The rights of the participants and the procedure to be followed with respect to the disposition of the cash proceeds, dependent upon the length of participation, were specifically fixed in the then following subparagraphs.

On August 13, 1943, petitioner paid $27,685.32 to the trustee which amount, together with the initial payment of $10,186.95 paid March 31, 1943, represented the normal cost of the policies of insurance for the initial year of the trust of $37.672.18. The petitioner took deductions in the amount of $10, 186.95 for its fiscal year ending March 31, 1943, and $27,685.32 for the fiscal year ending March 31, 1944. These deductions were disallowed by the respondent.

The trust began on March 31, 1943, and the normal cost of the plan for its first year began on that date. The trustee under the pension trust paid the insurance company for the retirement and life insurance policies for the employees in the amount of $37,672.18 during the fiscal year ended March 31, 1944. Insurance policies were delivered to the trustee and photostat copies were given to each employee. The employees had been fully advised of the pension plan and its provisions. On October 21, 1943, the pension plan was filed in accordance with regulations published by the respondent.

After the partnership was organized and took over the operation of the petitioner's business, the partners took over the petitioner's pension plan and assumed all the obligations and duties of that plan. The partnership, which was on a fiscal year basis ending September 30, paid the annual premiums in September 1944 for the policies issued under the corporate plan to the trustee, who, in turn, paid the premiums to the insurance companies.
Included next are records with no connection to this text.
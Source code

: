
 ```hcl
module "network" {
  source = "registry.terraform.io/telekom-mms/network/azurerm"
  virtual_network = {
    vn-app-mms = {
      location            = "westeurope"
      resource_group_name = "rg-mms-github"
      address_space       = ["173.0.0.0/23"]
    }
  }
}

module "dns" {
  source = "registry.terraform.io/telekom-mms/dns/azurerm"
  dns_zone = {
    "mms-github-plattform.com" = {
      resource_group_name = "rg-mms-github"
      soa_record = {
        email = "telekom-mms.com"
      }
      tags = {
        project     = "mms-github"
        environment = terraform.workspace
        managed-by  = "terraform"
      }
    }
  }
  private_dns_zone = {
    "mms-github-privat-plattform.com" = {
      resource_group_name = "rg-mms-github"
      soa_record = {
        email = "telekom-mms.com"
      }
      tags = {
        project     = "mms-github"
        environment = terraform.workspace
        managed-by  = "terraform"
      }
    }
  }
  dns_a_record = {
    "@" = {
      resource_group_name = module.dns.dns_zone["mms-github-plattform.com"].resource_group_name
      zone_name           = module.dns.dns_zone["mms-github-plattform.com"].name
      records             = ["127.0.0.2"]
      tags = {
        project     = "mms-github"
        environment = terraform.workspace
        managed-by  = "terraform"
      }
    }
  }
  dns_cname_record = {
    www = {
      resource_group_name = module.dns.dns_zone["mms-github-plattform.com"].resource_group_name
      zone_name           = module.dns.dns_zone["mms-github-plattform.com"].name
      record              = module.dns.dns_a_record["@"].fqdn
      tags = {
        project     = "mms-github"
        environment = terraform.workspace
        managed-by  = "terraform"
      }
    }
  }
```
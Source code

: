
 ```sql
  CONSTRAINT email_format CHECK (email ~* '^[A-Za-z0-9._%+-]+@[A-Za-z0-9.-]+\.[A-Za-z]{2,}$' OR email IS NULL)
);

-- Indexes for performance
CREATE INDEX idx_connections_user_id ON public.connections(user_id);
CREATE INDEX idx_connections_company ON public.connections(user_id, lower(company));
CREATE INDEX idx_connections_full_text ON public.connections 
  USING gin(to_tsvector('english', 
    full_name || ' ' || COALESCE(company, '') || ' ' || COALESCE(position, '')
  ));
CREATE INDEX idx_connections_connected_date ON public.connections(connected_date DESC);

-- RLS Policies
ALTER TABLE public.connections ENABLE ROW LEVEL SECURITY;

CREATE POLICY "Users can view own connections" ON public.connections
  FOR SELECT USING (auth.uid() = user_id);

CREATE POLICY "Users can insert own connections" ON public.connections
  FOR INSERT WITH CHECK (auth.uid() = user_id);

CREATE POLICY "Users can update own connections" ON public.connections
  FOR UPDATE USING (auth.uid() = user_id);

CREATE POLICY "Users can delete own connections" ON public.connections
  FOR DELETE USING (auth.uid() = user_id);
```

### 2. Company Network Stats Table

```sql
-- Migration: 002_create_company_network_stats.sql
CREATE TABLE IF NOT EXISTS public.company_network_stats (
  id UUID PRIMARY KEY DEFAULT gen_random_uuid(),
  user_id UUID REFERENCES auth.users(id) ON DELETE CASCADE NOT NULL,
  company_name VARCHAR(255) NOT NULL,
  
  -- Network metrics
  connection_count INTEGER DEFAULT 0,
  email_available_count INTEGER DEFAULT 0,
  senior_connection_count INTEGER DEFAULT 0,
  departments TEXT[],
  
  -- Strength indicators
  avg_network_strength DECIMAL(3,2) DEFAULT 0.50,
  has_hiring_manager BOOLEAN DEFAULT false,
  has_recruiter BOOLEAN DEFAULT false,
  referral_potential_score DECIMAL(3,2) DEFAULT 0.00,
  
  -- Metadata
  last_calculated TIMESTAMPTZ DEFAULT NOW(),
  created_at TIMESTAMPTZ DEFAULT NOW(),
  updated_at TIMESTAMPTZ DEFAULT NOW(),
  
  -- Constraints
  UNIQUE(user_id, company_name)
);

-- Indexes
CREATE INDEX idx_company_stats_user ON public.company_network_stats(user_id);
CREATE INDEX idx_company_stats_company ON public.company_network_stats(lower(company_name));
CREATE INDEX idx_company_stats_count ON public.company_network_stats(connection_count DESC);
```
On October 7, 1944, after the close of the partnership's first fiscal year, the respondent sent the petitioner a letter stating that the corporation's pension plan which had been submitted did not meet the requirements of section 165(a) of the Internal Revenue Code due to the fact that at the time of submission of the plan on October 21, 1943, the corporation no longer had any employees, the partnership having taken over the business.

A new trust was executed by the partnership on November 24, 1944. By amendment, the effective date of the plan was changed to January 1, 1945. The plan provided, in part, as follows:

SECTION 3.

Retirement Contracts.

(a) Application for RetirementContracts. On the anniversary date as of which the written request for participation herein of any eligible employee becomes effective or as soon thereafter as practicable, the trustee shall make application to an insurance company for the issuance, with respect to such eligible employee, of a retirement contract as defined in subsection 7(a)(7).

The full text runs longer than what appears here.